Likewise, the Board did not propose increasing the appraisal threshold for residential real estate transactions in the proposed rule. The Board, however, specifically sought comment on whether the $250,000 threshold for residential transactions can and should be raised, consistent with consumer protection, safety and soundness, and the reduction of unnecessary regulatory burden. Generally, those commenters that supported the proposed threshold also supported a higher residential threshold and those commenters opposed to the threshold were also opposed to increasing the residential threshold. Most of the commenters who supported increasing the residential threshold made reference to the other banking agencies' recent proposal to increase their residential threshold to $400,000, as discussed more fully below.[24] A few credit unions recommended that the Board consider regional thresholds based on local housing markets. Those commenters against increasing the residential threshold generally reiterated the same three reasons discussed above for not raising the residential threshold.

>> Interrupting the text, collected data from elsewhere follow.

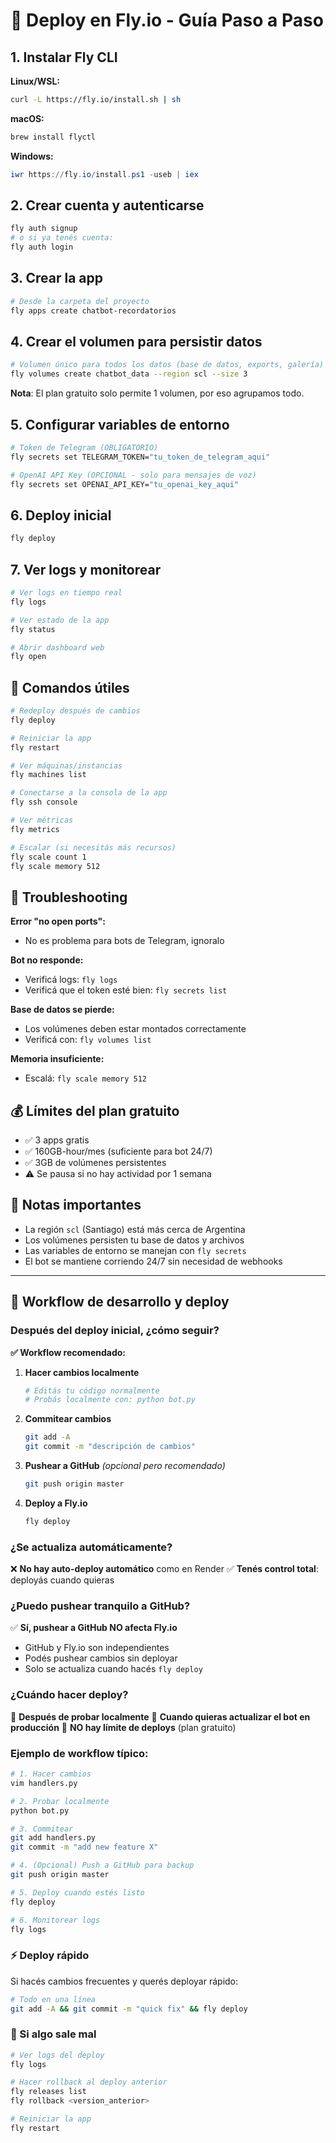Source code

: # 🚀 Deploy en Fly.io - Guía Paso a Paso

## 1. Instalar Fly CLI

**Linux/WSL:**
```bash
curl -L https://fly.io/install.sh | sh
```

**macOS:**
```bash
brew install flyctl
```

**Windows:**
```powershell
iwr https://fly.io/install.ps1 -useb | iex
```

## 2. Crear cuenta y autenticarse

```bash
fly auth signup
# o si ya tenés cuenta:
fly auth login
```

## 3. Crear la app

```bash
# Desde la carpeta del proyecto
fly apps create chatbot-recordatorios
```

## 4. Crear el volumen para persistir datos

```bash
# Volumen único para todos los datos (base de datos, exports, galería)
fly volumes create chatbot_data --region scl --size 3
```

**Nota**: El plan gratuito solo permite 1 volumen, por eso agrupamos todo.

## 5. Configurar variables de entorno

```bash
# Token de Telegram (OBLIGATORIO)
fly secrets set TELEGRAM_TOKEN="tu_token_de_telegram_aqui"

# OpenAI API Key (OPCIONAL - solo para mensajes de voz)
fly secrets set OPENAI_API_KEY="tu_openai_key_aqui"
```

## 6. Deploy inicial

```bash
fly deploy
```

## 7. Ver logs y monitorear

```bash
# Ver logs en tiempo real
fly logs

# Ver estado de la app
fly status

# Abrir dashboard web
fly open
```

## 🔧 Comandos útiles

```bash
# Redeploy después de cambios
fly deploy

# Reiniciar la app
fly restart

# Ver máquinas/instancias
fly machines list

# Conectarse a la consola de la app
fly ssh console

# Ver métricas
fly metrics

# Escalar (si necesitás más recursos)
fly scale count 1
fly scale memory 512
```

## 🐛 Troubleshooting

**Error "no open ports":**
- No es problema para bots de Telegram, ignoralo

**Bot no responde:**
- Verificá logs: `fly logs`
- Verificá que el token esté bien: `fly secrets list`

**Base de datos se pierde:**
- Los volúmenes deben estar montados correctamente
- Verificá con: `fly volumes list`

**Memoria insuficiente:**
- Escalá: `fly scale memory 512`

## 💰 Límites del plan gratuito

- ✅ 3 apps gratis
- ✅ 160GB-hour/mes (suficiente para bot 24/7)
- ✅ 3GB de volúmenes persistentes
- ⚠️ Se pausa si no hay actividad por 1 semana

## 📝 Notas importantes

- La región `scl` (Santiago) está más cerca de Argentina
- Los volúmenes persisten tu base de datos y archivos
- Las variables de entorno se manejan con `fly secrets`
- El bot se mantiene corriendo 24/7 sin necesidad de webhooks

---

## 🔄 Workflow de desarrollo y deploy

### **Después del deploy inicial, ¿cómo seguir?**

**✅ Workflow recomendado:**

1. **Hacer cambios localmente**
   ```bash
   # Editás tu código normalmente
   # Probás localmente con: python bot.py
   ```

2. **Commitear cambios**
   ```bash
   git add -A
   git commit -m "descripción de cambios"
   ```

3. **Pushear a GitHub** *(opcional pero recomendado)*
   ```bash
   git push origin master
   ```

4. **Deploy a Fly.io**
   ```bash
   fly deploy
   ```

### **¿Se actualiza automáticamente?**

❌ **No hay auto-deploy automático** como en Render
✅ **Tenés control total**: deployás cuando quieras

### **¿Puedo pushear tranquilo a GitHub?**

✅ **Sí, pushear a GitHub NO afecta Fly.io**
- GitHub y Fly.io son independientes
- Podés pushear cambios sin deployar
- Solo se actualiza cuando hacés `fly deploy`

### **¿Cuándo hacer deploy?**

🔹 **Después de probar localmente**
🔹 **Cuando quieras actualizar el bot en producción**
🔹 **NO hay límite de deploys** (plan gratuito)

### **Ejemplo de workflow típico:**

```bash
# 1. Hacer cambios
vim handlers.py

# 2. Probar localmente
python bot.py

# 3. Commitear
git add handlers.py
git commit -m "add new feature X"

# 4. (Opcional) Push a GitHub para backup
git push origin master

# 5. Deploy cuando estés listo
fly deploy

# 6. Monitorear logs
fly logs
```

### **⚡ Deploy rápido**

Si hacés cambios frecuentes y querés deployar rápido:

```bash
# Todo en una línea
git add -A && git commit -m "quick fix" && fly deploy
```

### **🚨 Si algo sale mal**

```bash
# Ver logs del deploy
fly logs

# Hacer rollback al deploy anterior
fly releases list
fly rollback <version_anterior>

# Reiniciar la app
fly restart
```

As alluded to above, on December 7, 2018, the other banking agencies issued a notice of proposed rulemaking inviting comment on a proposed rule to amend their appraisal regulations to increase the threshold level at or below which appraisals would not be required for residential real estate-related transactions from $250,000 to $400,000 (OBAs residential appraisal NPR).[25] The OBAs residential appraisal NPR, consistent with the requirement for other transactions that fall below applicable thresholds and do not require an appraisal, would still require regulated institutions to obtain an evaluation of the real property collateral, in lieu of an appraisal, that is consistent with safe and sound banking practices. The OBAs residential appraisal NPR would also, pursuant to the Dodd-Frank Act, amend their appraisal regulations to require regulated institutions to subject appraisals for federally related transactions to appropriate review for compliance with the Uniform Standards of Professional Appraisal Practice (USPAP).[26] Comments for the OBAs residential appraisal NPR were due by February 5, 2019.
At this time, the Board is considering the comments received and is continuing to evaluate whether it is appropriate to increase the threshold level below which appraisals would not be required for credit unions' residential real estate-related transactions from $250,000 to $400,000.
II. Legal Authority
Title XI directs each federal financial institutions regulatory agency to publish appraisal regulations for federally related transactions within its jurisdiction. The purpose of Title XI is to protect federal financial and public policy interests [27] in real estate-related transactions by requiring that real estate appraisals used in connection with federally related transactions (Title XI appraisals) be performed in accordance with uniform standards, by individuals whose competency has been demonstrated, and whose professional conduct will be subject to effective supervision.[28]
Title XI directs the NCUA to prescribe appropriate standards for Title XI appraisals under the NCUA's jurisdiction, including, at a minimum that Title XI appraisals be: (1) Performed in accordance with the USPAP; (2) written appraisals, as defined by the statute; and (3) subject to appropriate review for compliance with USPAP.[29] All federally related transactions must have Title XI appraisals.
Title XI defines a “federally related transaction” as a real estate-related financial transaction that is regulated or engaged in by a federal financial institutions regulatory agency and requires the services of an appraiser.[30] A real estate-related financial transaction is defined as any transaction that involves: (i) The sale, lease, purchase, investment in or exchange of real property, including interests in property, or financing thereof; (ii) the refinancing of real property or interests in real property; and (iii) the use of real property or interests in real property as security for a loan or investment, including mortgage-backed securities.[31]
The NCUA has authority to determine those real estate-related financial transactions that do not require the services of a state-certified or state-licensed appraiser and are therefore exempt from the appraisal requirements of Title XI. These real estate-related financial transactions are not federally related transactions under the statutory or regulatory definitions because they are not required to have Title XI appraisals.[32]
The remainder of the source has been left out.